> [Records]:
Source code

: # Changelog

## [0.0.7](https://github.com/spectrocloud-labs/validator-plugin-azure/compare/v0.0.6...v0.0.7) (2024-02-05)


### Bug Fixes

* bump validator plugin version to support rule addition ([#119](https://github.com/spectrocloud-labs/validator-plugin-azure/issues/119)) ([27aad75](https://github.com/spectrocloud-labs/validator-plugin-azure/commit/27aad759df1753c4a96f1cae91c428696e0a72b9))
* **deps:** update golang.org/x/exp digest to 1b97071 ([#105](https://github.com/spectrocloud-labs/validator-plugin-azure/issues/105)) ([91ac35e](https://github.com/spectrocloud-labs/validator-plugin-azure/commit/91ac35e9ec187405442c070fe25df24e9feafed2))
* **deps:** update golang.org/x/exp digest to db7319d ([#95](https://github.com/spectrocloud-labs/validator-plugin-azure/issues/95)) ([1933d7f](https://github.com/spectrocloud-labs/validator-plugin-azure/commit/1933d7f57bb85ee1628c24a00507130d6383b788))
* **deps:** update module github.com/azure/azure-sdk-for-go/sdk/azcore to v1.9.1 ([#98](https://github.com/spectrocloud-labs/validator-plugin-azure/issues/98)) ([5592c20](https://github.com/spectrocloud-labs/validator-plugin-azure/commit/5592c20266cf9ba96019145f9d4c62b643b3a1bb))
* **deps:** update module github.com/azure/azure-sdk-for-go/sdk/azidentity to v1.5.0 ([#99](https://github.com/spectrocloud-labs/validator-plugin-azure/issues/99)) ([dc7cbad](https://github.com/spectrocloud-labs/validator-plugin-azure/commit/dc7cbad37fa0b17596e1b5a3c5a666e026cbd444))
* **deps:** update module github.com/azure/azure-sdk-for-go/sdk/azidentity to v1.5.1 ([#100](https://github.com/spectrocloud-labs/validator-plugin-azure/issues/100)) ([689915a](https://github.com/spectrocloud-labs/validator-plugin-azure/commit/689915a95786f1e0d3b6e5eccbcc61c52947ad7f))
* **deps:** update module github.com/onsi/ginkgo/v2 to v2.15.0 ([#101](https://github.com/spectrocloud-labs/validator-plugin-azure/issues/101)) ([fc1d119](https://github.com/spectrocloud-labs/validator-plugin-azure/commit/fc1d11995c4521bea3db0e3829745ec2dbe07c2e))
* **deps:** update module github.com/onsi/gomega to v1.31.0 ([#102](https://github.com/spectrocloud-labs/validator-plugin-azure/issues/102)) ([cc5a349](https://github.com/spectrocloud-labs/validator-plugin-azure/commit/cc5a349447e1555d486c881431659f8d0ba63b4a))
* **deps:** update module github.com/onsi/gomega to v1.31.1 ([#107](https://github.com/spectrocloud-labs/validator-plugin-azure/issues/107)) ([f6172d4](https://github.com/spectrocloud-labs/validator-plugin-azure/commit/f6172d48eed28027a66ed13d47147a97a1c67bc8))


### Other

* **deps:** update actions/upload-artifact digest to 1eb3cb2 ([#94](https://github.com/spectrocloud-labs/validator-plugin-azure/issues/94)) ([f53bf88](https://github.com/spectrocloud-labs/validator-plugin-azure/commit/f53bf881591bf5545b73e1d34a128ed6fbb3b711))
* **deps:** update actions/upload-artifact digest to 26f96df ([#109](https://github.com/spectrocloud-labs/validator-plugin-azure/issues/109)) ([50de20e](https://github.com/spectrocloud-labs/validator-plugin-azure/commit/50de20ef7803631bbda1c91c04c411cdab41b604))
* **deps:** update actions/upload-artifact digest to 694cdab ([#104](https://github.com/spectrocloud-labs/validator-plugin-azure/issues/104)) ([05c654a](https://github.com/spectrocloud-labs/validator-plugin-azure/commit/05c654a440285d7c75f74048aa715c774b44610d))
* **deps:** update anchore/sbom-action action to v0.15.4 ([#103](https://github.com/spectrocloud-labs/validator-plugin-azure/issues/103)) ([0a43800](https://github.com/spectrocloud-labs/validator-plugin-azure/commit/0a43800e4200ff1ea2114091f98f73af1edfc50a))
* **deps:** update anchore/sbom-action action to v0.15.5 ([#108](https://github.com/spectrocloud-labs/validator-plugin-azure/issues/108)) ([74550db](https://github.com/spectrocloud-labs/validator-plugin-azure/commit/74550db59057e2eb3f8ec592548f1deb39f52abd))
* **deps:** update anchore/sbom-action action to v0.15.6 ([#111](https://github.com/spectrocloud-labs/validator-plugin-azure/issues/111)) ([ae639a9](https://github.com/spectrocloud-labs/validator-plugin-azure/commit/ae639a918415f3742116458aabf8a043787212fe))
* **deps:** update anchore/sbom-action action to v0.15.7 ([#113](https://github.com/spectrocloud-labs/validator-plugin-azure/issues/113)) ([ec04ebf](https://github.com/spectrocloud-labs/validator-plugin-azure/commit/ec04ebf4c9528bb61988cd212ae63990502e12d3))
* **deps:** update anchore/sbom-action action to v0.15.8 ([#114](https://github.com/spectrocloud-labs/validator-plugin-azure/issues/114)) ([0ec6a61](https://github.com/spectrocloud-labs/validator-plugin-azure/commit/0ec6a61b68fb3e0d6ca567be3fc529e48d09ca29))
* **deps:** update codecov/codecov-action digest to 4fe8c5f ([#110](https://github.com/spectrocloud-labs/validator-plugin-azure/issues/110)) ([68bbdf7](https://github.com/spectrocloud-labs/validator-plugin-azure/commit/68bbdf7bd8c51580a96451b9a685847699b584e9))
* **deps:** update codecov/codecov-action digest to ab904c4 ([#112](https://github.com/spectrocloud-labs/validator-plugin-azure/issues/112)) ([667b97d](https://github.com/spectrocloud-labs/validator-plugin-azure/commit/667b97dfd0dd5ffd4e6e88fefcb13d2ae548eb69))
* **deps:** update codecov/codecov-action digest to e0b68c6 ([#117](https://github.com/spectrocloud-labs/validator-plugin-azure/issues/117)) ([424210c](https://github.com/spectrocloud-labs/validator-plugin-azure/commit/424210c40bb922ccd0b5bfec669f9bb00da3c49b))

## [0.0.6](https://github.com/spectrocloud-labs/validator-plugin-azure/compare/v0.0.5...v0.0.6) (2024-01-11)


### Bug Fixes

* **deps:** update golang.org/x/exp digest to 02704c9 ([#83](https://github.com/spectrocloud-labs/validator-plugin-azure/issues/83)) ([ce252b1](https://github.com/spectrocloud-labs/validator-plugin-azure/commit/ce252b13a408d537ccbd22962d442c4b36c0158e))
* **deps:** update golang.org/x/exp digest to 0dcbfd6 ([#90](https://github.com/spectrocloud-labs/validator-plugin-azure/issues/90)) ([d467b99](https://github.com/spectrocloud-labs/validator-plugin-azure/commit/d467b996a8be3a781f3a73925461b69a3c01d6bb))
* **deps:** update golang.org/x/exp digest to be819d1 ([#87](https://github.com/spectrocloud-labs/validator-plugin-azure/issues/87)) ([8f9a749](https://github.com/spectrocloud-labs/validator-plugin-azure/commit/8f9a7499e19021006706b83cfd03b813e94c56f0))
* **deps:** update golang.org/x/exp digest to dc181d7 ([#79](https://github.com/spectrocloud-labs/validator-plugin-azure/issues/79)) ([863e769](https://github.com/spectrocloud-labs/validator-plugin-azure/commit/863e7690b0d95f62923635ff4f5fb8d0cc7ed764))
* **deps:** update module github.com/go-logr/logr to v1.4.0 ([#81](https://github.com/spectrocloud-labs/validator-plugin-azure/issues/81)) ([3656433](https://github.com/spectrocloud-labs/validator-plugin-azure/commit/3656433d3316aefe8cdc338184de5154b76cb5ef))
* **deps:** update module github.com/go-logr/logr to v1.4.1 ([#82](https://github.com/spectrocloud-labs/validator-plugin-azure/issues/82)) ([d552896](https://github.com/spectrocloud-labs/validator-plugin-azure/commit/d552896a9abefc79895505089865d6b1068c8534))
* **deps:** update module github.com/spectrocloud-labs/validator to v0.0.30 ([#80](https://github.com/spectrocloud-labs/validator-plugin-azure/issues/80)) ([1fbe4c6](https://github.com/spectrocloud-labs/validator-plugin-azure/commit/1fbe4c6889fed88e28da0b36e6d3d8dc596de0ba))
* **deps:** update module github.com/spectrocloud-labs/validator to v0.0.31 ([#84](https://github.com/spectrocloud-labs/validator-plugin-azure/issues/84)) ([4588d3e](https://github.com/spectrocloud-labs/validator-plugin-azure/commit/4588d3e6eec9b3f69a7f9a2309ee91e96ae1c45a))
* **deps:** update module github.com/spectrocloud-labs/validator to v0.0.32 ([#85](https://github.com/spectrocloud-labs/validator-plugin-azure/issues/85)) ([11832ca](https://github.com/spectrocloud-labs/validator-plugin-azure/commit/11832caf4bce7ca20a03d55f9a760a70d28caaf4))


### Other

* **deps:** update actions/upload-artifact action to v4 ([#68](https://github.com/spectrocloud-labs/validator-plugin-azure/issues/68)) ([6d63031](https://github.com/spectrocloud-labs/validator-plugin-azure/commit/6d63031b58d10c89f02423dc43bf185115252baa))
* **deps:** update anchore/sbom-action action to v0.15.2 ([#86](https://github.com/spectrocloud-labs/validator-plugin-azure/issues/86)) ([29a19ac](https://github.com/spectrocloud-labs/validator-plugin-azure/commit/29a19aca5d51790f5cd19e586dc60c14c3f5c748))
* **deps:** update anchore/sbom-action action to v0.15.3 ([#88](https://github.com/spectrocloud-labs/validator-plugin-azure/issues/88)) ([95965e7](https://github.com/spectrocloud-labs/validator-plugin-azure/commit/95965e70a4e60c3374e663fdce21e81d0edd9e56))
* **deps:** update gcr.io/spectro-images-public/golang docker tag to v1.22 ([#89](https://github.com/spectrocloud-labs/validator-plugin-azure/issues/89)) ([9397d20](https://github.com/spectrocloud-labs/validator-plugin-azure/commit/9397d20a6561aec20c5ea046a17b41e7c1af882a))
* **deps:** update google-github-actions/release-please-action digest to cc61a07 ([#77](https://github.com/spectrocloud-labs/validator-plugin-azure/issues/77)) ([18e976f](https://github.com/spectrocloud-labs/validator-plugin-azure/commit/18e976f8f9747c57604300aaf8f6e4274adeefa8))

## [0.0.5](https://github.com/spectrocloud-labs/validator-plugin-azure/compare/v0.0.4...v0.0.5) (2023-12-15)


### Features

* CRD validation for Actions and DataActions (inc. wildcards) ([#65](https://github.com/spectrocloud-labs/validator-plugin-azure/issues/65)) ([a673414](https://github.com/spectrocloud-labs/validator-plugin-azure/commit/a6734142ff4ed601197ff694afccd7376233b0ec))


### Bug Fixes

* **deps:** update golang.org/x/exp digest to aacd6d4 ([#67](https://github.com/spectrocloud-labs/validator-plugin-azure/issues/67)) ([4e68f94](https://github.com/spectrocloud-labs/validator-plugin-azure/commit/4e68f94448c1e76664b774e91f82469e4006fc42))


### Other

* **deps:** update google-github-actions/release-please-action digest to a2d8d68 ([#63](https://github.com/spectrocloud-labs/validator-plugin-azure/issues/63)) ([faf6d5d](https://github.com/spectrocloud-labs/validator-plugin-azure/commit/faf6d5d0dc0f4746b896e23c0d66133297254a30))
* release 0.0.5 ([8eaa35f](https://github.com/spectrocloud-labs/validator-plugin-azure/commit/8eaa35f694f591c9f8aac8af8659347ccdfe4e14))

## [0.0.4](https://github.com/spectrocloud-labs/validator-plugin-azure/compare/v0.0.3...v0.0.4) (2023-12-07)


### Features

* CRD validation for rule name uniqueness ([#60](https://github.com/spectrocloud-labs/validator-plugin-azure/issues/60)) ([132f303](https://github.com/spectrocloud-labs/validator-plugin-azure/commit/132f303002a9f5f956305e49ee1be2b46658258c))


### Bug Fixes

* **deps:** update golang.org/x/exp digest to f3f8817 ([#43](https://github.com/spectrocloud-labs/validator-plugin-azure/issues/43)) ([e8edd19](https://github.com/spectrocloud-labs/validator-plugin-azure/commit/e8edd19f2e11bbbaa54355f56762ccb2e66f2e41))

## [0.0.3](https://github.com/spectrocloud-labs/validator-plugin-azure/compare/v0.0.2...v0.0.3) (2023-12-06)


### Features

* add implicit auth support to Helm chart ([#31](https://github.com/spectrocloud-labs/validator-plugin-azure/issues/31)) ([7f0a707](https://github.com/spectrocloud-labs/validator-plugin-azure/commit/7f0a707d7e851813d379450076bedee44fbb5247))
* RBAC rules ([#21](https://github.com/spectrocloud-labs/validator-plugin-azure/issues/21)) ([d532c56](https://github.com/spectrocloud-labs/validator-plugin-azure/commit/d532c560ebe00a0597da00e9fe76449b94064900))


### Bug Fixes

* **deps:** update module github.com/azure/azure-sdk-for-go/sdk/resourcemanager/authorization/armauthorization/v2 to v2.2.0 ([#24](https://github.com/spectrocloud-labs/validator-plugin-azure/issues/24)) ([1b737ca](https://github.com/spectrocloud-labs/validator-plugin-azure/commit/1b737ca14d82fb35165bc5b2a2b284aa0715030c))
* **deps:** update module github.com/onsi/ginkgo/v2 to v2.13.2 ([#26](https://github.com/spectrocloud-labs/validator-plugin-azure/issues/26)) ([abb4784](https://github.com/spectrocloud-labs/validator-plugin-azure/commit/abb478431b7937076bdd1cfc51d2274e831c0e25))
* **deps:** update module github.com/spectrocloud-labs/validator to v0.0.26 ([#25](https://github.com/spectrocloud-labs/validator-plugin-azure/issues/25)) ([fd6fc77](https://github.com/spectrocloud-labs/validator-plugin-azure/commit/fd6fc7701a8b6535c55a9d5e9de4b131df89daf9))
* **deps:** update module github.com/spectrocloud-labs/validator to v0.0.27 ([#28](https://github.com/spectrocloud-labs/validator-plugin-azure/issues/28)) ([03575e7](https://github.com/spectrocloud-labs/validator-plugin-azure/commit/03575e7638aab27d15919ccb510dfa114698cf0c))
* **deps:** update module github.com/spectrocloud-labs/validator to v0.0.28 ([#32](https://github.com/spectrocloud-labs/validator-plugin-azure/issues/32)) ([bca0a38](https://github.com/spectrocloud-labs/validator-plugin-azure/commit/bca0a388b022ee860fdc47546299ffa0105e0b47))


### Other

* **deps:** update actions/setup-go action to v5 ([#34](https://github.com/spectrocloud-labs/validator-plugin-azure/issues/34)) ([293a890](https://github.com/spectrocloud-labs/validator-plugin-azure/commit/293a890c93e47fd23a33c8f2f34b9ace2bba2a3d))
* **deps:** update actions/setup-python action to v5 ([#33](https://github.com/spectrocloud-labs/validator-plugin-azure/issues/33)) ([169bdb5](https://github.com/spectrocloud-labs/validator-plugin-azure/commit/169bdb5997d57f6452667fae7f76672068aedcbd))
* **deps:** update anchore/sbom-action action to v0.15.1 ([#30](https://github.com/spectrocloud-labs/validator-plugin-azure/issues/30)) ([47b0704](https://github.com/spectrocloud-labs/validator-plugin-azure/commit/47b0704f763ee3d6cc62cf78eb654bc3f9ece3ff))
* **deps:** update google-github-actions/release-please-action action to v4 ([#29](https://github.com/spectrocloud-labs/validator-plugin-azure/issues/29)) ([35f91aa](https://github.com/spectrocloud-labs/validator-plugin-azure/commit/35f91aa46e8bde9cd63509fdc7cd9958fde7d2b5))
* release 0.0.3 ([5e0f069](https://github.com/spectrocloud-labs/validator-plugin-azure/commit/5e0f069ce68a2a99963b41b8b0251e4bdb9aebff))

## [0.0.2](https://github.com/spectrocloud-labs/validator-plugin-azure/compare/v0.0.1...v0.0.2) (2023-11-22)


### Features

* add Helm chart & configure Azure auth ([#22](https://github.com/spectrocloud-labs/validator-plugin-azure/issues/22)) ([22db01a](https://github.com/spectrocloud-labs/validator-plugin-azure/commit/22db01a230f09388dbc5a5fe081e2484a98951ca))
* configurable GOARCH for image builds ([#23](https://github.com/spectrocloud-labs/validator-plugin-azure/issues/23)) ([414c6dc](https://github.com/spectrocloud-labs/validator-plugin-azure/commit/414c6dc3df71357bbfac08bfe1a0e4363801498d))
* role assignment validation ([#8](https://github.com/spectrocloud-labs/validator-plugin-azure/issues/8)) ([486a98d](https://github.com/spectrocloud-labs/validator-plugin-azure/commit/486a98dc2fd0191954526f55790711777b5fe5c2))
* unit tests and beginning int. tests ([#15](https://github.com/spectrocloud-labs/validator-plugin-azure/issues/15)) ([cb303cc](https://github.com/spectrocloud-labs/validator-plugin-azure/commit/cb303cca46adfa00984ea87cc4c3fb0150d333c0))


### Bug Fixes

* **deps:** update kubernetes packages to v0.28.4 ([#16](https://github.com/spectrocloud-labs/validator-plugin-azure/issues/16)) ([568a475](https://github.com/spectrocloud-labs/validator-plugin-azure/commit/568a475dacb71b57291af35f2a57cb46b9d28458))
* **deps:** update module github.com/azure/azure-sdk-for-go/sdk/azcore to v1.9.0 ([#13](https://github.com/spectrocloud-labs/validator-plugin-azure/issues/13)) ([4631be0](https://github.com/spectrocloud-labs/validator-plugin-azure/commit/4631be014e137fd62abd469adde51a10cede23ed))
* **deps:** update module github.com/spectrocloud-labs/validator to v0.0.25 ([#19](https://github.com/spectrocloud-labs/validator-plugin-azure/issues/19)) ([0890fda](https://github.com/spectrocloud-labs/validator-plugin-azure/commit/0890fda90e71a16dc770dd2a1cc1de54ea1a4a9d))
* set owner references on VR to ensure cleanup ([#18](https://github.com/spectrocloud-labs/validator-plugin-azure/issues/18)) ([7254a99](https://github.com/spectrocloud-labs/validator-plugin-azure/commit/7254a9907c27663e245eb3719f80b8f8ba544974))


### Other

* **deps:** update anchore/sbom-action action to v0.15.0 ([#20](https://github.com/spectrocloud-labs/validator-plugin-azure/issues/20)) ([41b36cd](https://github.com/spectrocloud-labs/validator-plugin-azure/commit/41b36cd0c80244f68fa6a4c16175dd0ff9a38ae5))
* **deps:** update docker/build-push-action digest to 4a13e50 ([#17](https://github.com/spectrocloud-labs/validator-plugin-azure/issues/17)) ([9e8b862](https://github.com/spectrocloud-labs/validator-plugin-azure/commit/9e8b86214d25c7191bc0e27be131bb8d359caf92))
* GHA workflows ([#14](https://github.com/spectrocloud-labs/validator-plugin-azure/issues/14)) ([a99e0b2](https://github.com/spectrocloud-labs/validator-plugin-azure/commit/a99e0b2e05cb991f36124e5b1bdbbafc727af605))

> [Exercise directions]: Take each line of the material that contains the word "azidentity" and list it.

> [Response to the task]:
* **deps:** update module github.com/azure/azure-sdk-for-go/sdk/azidentity to v1.5.0 ([#99](https://github.com/spectrocloud-labs/validator-plugin-azure/issues/99)) ([dc7cbad](https://github.com/spectrocloud-labs/validator-plugin-azure/commit/dc7cbad37fa0b17596e1b5a3c5a666e026cbd444))
* **deps:** update module github.com/azure/azure-sdk-for-go/sdk/azidentity to v1.5.1 ([#100](https://github.com/spectrocloud-labs/validator-plugin-azure/issues/100)) ([689915a](https://github.com/spectrocloud-labs/validator-plugin-azure/commit/689915a95786f1e0d3b6e5eccbcc61c52947ad7f))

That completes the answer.